Exercise:
Using the data below, return the stretch from the line that contains "const mae = MembrosFamilia.Mae;" through the line that contains "This is a small", both included, exactly as it stands and nothing beyond it.
Start of Input records
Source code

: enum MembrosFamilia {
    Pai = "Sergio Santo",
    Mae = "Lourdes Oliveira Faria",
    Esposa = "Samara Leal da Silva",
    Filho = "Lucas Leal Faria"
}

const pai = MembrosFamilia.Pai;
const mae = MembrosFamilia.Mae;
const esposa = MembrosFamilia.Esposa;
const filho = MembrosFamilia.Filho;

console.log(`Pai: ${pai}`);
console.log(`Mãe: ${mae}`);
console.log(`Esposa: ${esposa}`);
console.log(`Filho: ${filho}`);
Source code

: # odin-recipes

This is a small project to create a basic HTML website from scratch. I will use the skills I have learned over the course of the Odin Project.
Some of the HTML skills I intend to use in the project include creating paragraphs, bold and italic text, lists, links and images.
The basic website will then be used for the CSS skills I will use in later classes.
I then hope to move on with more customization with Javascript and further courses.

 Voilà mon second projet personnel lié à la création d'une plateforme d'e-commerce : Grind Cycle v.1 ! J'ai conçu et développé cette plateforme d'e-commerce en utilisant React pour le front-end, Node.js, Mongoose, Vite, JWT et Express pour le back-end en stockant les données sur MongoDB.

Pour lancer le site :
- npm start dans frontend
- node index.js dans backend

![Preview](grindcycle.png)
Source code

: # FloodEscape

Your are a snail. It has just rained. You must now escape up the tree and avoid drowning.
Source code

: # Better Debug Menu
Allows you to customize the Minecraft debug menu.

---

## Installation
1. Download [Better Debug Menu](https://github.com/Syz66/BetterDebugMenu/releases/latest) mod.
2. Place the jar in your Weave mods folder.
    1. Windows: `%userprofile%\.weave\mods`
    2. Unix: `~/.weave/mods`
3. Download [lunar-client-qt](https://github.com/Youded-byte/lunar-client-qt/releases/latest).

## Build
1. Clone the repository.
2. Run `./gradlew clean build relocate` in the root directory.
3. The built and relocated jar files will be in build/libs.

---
End of Input records
Start of Input records
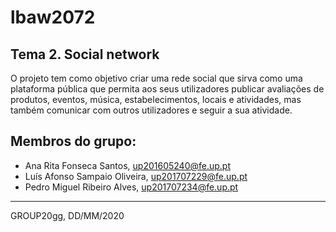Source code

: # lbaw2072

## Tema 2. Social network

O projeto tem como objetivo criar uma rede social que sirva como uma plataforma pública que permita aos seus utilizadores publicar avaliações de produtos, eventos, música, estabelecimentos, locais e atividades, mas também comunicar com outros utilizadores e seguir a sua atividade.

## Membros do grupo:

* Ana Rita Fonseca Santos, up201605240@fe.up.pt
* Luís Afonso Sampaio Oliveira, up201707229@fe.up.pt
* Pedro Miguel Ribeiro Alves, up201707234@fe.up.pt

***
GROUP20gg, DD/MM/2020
End of Input records
Exercise output:
const mae = MembrosFamilia.Mae;
const esposa = MembrosFamilia.Esposa;
const filho = MembrosFamilia.Filho;

console.log(`Pai: ${pai}`);
console.log(`Mãe: ${mae}`);
console.log(`Esposa: ${esposa}`);
console.log(`Filho: ${filho}`);
Source code

: # odin-recipes

This is a small project to create a basic HTML website from scratch. I will use the skills I have learned over the course of the Odin Project.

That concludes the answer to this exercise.